Web comics are one of the most dangerous weapons ever created.
Though they seem harmless to the casual user, in fact most are running a collection scheme. This collection is of money, and is rarely to ever used for the real reason. One instance of this was a collection drive to 'send Dave to coneticon', even though the limit was reached and broken, Dave did not get to go to coneticon, in fact Dave had to spend his holiday eating peanut butter with his fingers, but Dave doesn't even have any fingers.
What are Web Comics?
A Web comic, simply speaking, is a recent genre fomented by the public-access availability of the World Wide Web.
Taking its roots from syndicated newspaper comics, comic books, video games and the Jerry Seinfeld emphasis on how you can write about "nothing", web comics have become a popular pastime for creators, whom often lack shame, grammar skills and the ability to draw, or suffer delusions of grandeur and have yet to realize that most people read their work because it's available for free.
Webcomic comes from the Latin "e pluribus carborundum," meaning "too much drama for yo momma".

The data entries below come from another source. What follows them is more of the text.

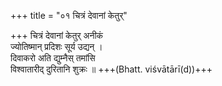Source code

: +++
title = "०१ चित्रं देवानां केतुर्"

+++
चित्रं देवानां केतुर् अनीकं  
ज्योतिष्मान् प्रदिशः सूर्य उद्यन् ।  
दिवाकरो अति द्युम्नैस् तमांसि  
विश्वातारीद् दुरितानि शुक्रः ॥ +++(Bhatt. viśvātārī(d))+++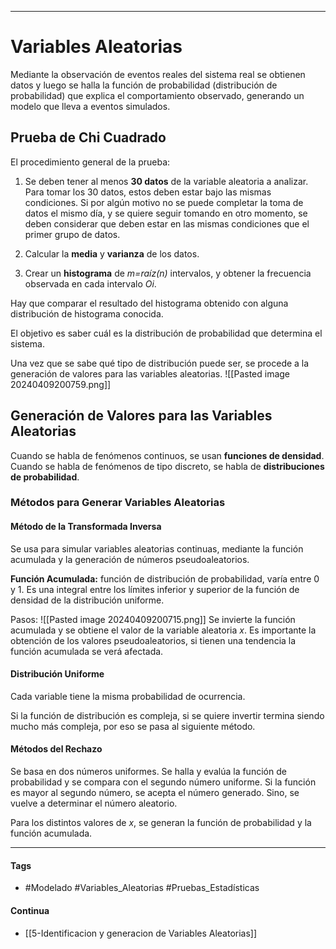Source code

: 
---

# Variables Aleatorias

Mediante la observación de eventos reales del sistema real se obtienen datos y luego se halla la función de probabilidad (distribución de probabilidad) que explica el comportamiento observado, generando un modelo que lleva a eventos simulados.

## Prueba de Chi Cuadrado

El procedimiento general de la prueba:

1. Se deben tener al menos **30 datos** de la variable aleatoria a analizar. Para tomar los 30 datos, estos deben estar bajo las mismas condiciones. Si por algún motivo no se puede completar la toma de datos el mismo día, y se quiere seguir tomando en otro momento, se deben considerar que deben estar en las mismas condiciones que el primer grupo de datos.

2. Calcular la **media** y **varianza** de los datos.

3. Crear un **histograma** de *m=raíz(n)* intervalos, y obtener la frecuencia observada en cada intervalo *Oi*.

Hay que comparar el resultado del histograma obtenido con alguna distribución de histograma conocida.

El objetivo es saber cuál es la distribución de probabilidad que determina el sistema.

Una vez que se sabe qué tipo de distribución puede ser, se procede a la generación de valores para las variables aleatorias.
![[Pasted image 20240409200759.png]]
## Generación de Valores para las Variables Aleatorias

Cuando se habla de fenómenos continuos, se usan **funciones de densidad**. Cuando se habla de fenómenos de tipo discreto, se habla de **distribuciones de probabilidad**.

### Métodos para Generar Variables Aleatorias

#### Método de la Transformada Inversa

Se usa para simular variables aleatorias continuas, mediante la función acumulada y la generación de números pseudoaleatorios.

**Función Acumulada:** función de distribución de probabilidad, varía entre 0 y 1. Es una integral entre los límites inferior y superior de la función de densidad de la distribución uniforme.

Pasos:
![[Pasted image 20240409200715.png]]
Se invierte la función acumulada y se obtiene el valor de la variable aleatoria *x*. Es importante la obtención de los valores pseudoaleatorios, si tienen una tendencia la función acumulada se verá afectada.

#### Distribución Uniforme

Cada variable tiene la misma probabilidad de ocurrencia.

Si la función de distribución es compleja, si se quiere invertir termina siendo mucho más compleja, por eso se pasa al siguiente método.

#### Métodos del Rechazo

Se basa en dos números uniformes. Se halla y evalúa la función de probabilidad y se compara con el segundo número uniforme. Si la función es mayor al segundo número, se acepta el número generado. Sino, se vuelve a determinar el número aleatorio.

Para los distintos valores de *x*, se generan la función de probabilidad y la función acumulada.

---
#### Tags
- #Modelado #Variables_Aleatorias #Pruebas_Estadísticas
#### Continua
- [[5-Identificacion y generacion de Variables Aleatorias]]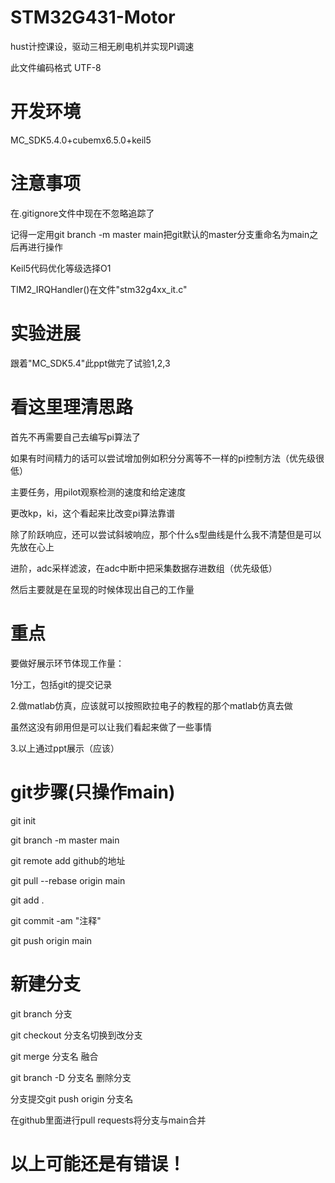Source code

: # STM32G431-Motor
hust计控课设，驱动三相无刷电机并实现PI调速

此文件编码格式 UTF-8

# 开发环境
MC_SDK5.4.0+cubemx6.5.0+keil5

# 注意事项
在.gitignore文件中现在不忽略追踪了

记得一定用git branch -m master main把git默认的master分支重命名为main之后再进行操作

Keil5代码优化等级选择O1

TIM2_IRQHandler()在文件"stm32g4xx_it.c"

# 实验进展
跟着"MC_SDK5.4"此ppt做完了试验1,2,3

# 看这里理清思路
首先不再需要自己去编写pi算法了

如果有时间精力的话可以尝试增加例如积分分离等不一样的pi控制方法（优先级很低）

主要任务，用pilot观察检测的速度和给定速度

更改kp，ki，这个看起来比改变pi算法靠谱

除了阶跃响应，还可以尝试斜坡响应，那个什么s型曲线是什么我不清楚但是可以先放在心上

进阶，adc采样滤波，在adc中断中把采集数据存进数组（优先级低）

然后主要就是在呈现的时候体现出自己的工作量

# 重点
要做好展示环节体现工作量：

1分工，包括git的提交记录

2.做matlab仿真，应该就可以按照欧拉电子的教程的那个matlab仿真去做

虽然这没有卵用但是可以让我们看起来做了一些事情

3.以上通过ppt展示（应该）

# git步骤(只操作main)

git init

git branch -m master main

git remote add github的地址

git pull --rebase origin main

git add .

git commit -am "注释"

git push origin main

# 新建分支
git branch 分支

git checkout 分支名切换到改分支

git merge 分支名    融合

git branch -D 分支名    删除分支

分支提交git push origin 分支名

在github里面进行pull requests将分支与main合并

# 以上可能还是有错误！
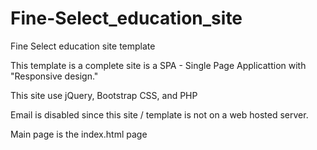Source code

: # Fine-Select_education_site
Fine Select education site template

This template is a complete site is a SPA - Single Page Applicattion with "Responsive design." 

This site use jQuery, Bootstrap CSS, and PHP

Email is disabled since this site / template is not on a web hosted server.

Main page is the index.html page
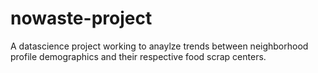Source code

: # nowaste-project
A datascience project working to anaylze trends between neighborhood profile demographics and their respective food scrap centers. 
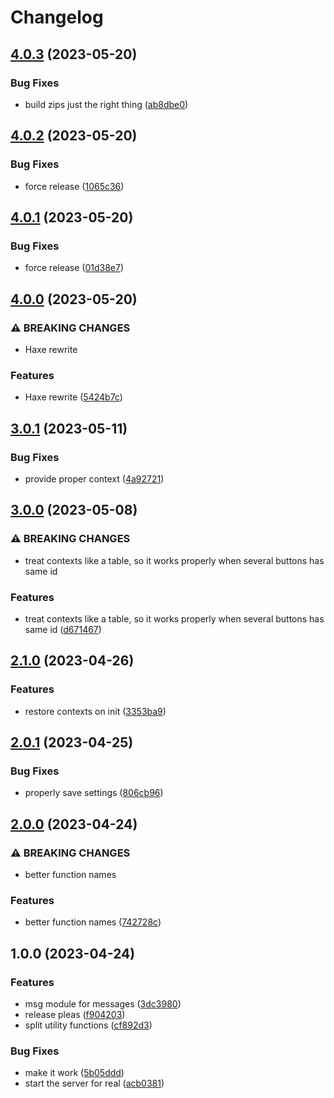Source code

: # Changelog

## [4.0.3](https://github.com/danielo515/StreamDeckButton.spoon/compare/v4.0.2...v4.0.3) (2023-05-20)


### Bug Fixes

* build zips just the right thing ([ab8dbe0](https://github.com/danielo515/StreamDeckButton.spoon/commit/ab8dbe0042e4d732797382dce8292dcf6c48c5bc))

## [4.0.2](https://github.com/danielo515/StreamDeckButton.spoon/compare/v4.0.1...v4.0.2) (2023-05-20)


### Bug Fixes

* force release ([1065c36](https://github.com/danielo515/StreamDeckButton.spoon/commit/1065c363877c5b53d468caabaf028326b73fd297))

## [4.0.1](https://github.com/danielo515/StreamDeckButton.spoon/compare/v4.0.0...v4.0.1) (2023-05-20)


### Bug Fixes

* force release ([01d38e7](https://github.com/danielo515/StreamDeckButton.spoon/commit/01d38e7fc763bea66e727158157ac65133c0faa0))

## [4.0.0](https://github.com/danielo515/StreamDeckButton.spoon/compare/v3.0.1...v4.0.0) (2023-05-20)


### ⚠ BREAKING CHANGES

* Haxe rewrite

### Features

* Haxe rewrite ([5424b7c](https://github.com/danielo515/StreamDeckButton.spoon/commit/5424b7ce2e57fa6f58a66c017c667f40e8382fd8))

## [3.0.1](https://github.com/danielo515/StreamDeckButton.spoon/compare/v3.0.0...v3.0.1) (2023-05-11)


### Bug Fixes

* provide proper context ([4a92721](https://github.com/danielo515/StreamDeckButton.spoon/commit/4a92721acc93e5e54e0595ca475acd91c2efe3e7))

## [3.0.0](https://github.com/danielo515/StreamDeckButton.spoon/compare/v2.1.0...v3.0.0) (2023-05-08)


### ⚠ BREAKING CHANGES

* treat contexts like a table, so it works properly when several buttons has same id

### Features

* treat contexts like a table, so it works properly when several buttons has same id ([d671467](https://github.com/danielo515/StreamDeckButton.spoon/commit/d671467bc1a4de2d1b9dfbd3d9a7072c475e9c1d))

## [2.1.0](https://github.com/danielo515/StreamDeckButton.spoon/compare/v2.0.1...v2.1.0) (2023-04-26)


### Features

* restore contexts on init ([3353ba9](https://github.com/danielo515/StreamDeckButton.spoon/commit/3353ba99d4b556f88e93855e44d3cc21ccca1faa))

## [2.0.1](https://github.com/danielo515/StreamDeckButton.spoon/compare/v2.0.0...v2.0.1) (2023-04-25)


### Bug Fixes

* properly save settings ([806cb96](https://github.com/danielo515/StreamDeckButton.spoon/commit/806cb96787face99cade2bf9e9853ffaf8dbd123))

## [2.0.0](https://github.com/danielo515/StreamDeckButton.spoon/compare/v1.0.0...v2.0.0) (2023-04-24)


### ⚠ BREAKING CHANGES

* better function names

### Features

* better function names ([742728c](https://github.com/danielo515/StreamDeckButton.spoon/commit/742728c9cf83989925e95fd696c6d906763a2114))

## 1.0.0 (2023-04-24)


### Features

* msg module for messages ([3dc3980](https://github.com/danielo515/StreamDeckButton.spoon/commit/3dc39804abc720d99039e712fc08f472755b8c17))
* release pleas ([f904203](https://github.com/danielo515/StreamDeckButton.spoon/commit/f904203fcccde3d8b2641b7281be7feb47619f14))
* split utility functions ([cf892d3](https://github.com/danielo515/StreamDeckButton.spoon/commit/cf892d33ecbfebf84c536934c493f974b69568dd))


### Bug Fixes

* make it work ([5b05ddd](https://github.com/danielo515/StreamDeckButton.spoon/commit/5b05ddd0da24741a0ccbd092533431708a59f8a8))
* start the server for real ([acb0381](https://github.com/danielo515/StreamDeckButton.spoon/commit/acb0381d475cb18d732b8754dd96b6314436fe4b))
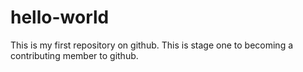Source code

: # hello-world
This is my first repository on github. This is stage one to becoming a contributing member to github.
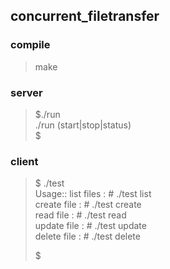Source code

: ## concurrent_filetransfer

### compile
> make  
  
### server
> $./run  
> ./run (start|stop|status)  
> $  

### client
> $ ./test  
> Usage::
>         list files   :  # ./test list  
>         create file  :  # ./test create <local-filename>  
>         read file    :  # ./test read <remote-filename>  
>         update file  :  # ./test update <remote-filename> <local-filename>  
>         delete file  :  # ./test delete <remote-filename>  
>   
> $  

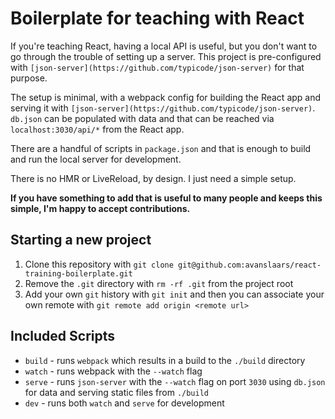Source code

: # Boilerplate for teaching with React

If you're teaching React, having a local API is useful, but you don't want to go through the trouble of setting up a server. This project is pre-configured with `[json-server](https://github.com/typicode/json-server)` for that purpose.

The setup is minimal, with a webpack config for building the React app and serving it with `[json-server](https://github.com/typicode/json-server)`. `db.json` can be populated with data and that can be reached via `localhost:3030/api/*` from the React app.

There are a handful of scripts in `package.json` and that is enough to build and run the local server for development.

There is no HMR or LiveReload, by design. I just need a simple setup.

**If you have something to add that is useful to many people and keeps this simple, I'm happy to accept contributions.**

## Starting a new project

1. Clone this repository with `git clone git@github.com:avanslaars/react-training-boilerplate.git`
2. Remove the `.git` directory with `rm -rf .git` from the project root
3. Add your own `git` history with `git init` and then you can associate your own remote with `git remote add origin <remote url>`

## Included Scripts

- `build` - runs `webpack` which results in a build to the `./build` directory
- `watch` - runs webpack with the `--watch` flag
- `serve` - runs `json-server` with the `--watch` flag on port `3030` using `db.json` for data and serving static files from `./build`
- `dev` - runs both `watch` and `serve` for development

Especially popular among internet regulars are comics relating to video games. The most common form of game-related web comic consists of three panels and no punchline. Another popular format is the twelve-panel comic where something vaguely resembling humor happens five panels too early (see VG Cats).
There are currently over five web comics in existence, the most popular of which has over five readers annually.
Webcomics generate an average of 1.3 laughs per 1000 readers per year.
Why are these comics so popular?
“I don't know that!”
Why do people fall head over heels for this medium of idiocracy? Well, most people don't. Because web comics are only available in one place (you get three guesses), not many people actually see them. In fact, sight has little to do with webcomics at all, most people nowadays listen to their webcomics. The typical audio-web-comic was established in 1994, but remained unpopular until someone more influential copied it in 1998. Many people are credited with the creation of the modern web comic, some theorists suggest it was the great Emeril Lagasse, while others suggest the lame Karl Rove.
One of seminal properties of the web comic is the "hiatus", which comes from the Greek hiatum meaning "Damn, I'm sick of doing this everyday." Hiatii come in two forms: the indefinite hiatus or "giving up without really saying so", and the temporary hiatus. In this later form, the web comic "artist" (as they are euphemistically known) gathers together several other fellow "artists", friends, neighbors, children from down the street, and ex-sex offenders. Each of these are given one day of the "hiatus" in which to display their own version of a web comic, euphemistically know as a "guest strip".
It is generally accepted wisdom that these guest strips are better received than the actual web comic itself, leading the readership to plummet from 15 to -2π and results in immeasurable angst emmanating from the author, causing their webcomic to become a yaoi.